======== Supplied material

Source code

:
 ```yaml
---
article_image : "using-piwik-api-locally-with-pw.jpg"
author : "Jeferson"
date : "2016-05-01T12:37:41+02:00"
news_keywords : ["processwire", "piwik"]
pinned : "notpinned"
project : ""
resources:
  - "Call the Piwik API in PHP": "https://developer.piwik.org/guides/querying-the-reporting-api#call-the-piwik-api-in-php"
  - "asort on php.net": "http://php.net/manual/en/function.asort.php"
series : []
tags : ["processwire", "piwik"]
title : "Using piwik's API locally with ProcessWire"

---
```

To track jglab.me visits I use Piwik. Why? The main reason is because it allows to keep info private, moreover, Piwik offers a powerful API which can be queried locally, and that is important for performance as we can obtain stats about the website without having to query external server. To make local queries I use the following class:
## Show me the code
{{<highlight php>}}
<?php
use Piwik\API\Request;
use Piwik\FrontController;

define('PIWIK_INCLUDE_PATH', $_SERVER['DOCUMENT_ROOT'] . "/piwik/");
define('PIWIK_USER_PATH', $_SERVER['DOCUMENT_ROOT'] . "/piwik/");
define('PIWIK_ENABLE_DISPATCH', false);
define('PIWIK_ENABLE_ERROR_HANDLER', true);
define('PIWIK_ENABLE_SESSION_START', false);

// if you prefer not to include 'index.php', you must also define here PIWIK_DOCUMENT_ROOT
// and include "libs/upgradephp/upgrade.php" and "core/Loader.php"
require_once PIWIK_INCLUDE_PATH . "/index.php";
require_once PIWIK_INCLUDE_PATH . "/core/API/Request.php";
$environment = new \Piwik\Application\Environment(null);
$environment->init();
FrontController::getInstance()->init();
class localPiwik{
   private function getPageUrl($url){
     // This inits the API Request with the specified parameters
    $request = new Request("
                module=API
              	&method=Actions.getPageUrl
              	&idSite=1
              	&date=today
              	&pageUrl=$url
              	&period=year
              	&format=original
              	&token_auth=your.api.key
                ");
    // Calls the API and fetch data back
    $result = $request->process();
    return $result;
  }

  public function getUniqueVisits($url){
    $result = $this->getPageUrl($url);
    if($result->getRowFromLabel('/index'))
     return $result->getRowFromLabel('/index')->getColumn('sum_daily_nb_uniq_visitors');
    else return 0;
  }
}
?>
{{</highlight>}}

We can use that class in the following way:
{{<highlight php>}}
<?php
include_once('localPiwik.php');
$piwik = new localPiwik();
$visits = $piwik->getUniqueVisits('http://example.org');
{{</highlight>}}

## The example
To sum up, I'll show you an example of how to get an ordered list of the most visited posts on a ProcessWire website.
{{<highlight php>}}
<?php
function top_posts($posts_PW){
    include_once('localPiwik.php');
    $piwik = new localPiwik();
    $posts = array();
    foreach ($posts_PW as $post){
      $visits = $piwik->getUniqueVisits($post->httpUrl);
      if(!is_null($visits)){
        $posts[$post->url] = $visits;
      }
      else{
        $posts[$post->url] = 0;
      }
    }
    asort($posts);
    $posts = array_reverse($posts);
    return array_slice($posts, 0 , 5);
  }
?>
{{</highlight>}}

================
======== Supplied material

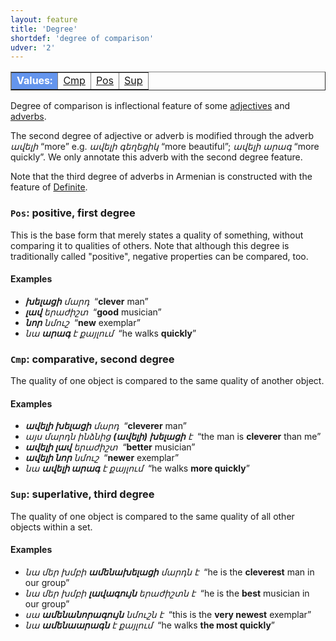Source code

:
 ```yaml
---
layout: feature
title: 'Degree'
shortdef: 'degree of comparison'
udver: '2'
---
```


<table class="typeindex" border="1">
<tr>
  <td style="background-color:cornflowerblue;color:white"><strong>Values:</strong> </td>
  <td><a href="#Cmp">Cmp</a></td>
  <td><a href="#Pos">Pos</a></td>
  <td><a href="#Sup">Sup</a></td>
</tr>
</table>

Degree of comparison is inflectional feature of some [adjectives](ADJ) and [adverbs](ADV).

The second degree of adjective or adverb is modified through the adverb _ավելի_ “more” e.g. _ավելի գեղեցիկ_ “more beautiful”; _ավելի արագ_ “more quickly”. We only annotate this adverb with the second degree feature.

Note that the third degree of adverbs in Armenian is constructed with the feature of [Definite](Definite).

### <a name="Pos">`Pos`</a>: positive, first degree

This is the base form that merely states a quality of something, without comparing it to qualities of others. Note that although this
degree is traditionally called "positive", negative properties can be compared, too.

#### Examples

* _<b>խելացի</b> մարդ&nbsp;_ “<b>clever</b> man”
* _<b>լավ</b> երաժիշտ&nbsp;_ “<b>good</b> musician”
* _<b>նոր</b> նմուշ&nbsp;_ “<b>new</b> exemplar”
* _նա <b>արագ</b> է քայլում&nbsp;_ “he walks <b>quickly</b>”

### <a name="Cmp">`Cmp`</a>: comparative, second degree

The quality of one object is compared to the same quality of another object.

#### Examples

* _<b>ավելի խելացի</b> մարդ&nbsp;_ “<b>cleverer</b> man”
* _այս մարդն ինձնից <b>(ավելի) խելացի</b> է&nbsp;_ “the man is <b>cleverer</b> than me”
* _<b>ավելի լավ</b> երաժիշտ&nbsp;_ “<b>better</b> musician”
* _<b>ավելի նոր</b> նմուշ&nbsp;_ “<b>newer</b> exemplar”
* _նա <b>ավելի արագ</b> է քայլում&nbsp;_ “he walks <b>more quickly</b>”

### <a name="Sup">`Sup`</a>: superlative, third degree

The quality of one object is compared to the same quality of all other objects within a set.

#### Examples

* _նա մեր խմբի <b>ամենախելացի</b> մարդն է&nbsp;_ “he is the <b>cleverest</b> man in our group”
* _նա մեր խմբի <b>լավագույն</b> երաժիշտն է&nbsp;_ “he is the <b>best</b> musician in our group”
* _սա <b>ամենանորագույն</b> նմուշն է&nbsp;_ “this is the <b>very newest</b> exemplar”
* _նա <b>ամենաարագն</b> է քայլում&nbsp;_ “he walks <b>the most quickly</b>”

================

In the records above, find each line that holds the word "positive"; copy all such lines.

### <a name="Pos">`Pos`</a>: positive, first degree
degree is traditionally called "positive", negative properties can be compared, too.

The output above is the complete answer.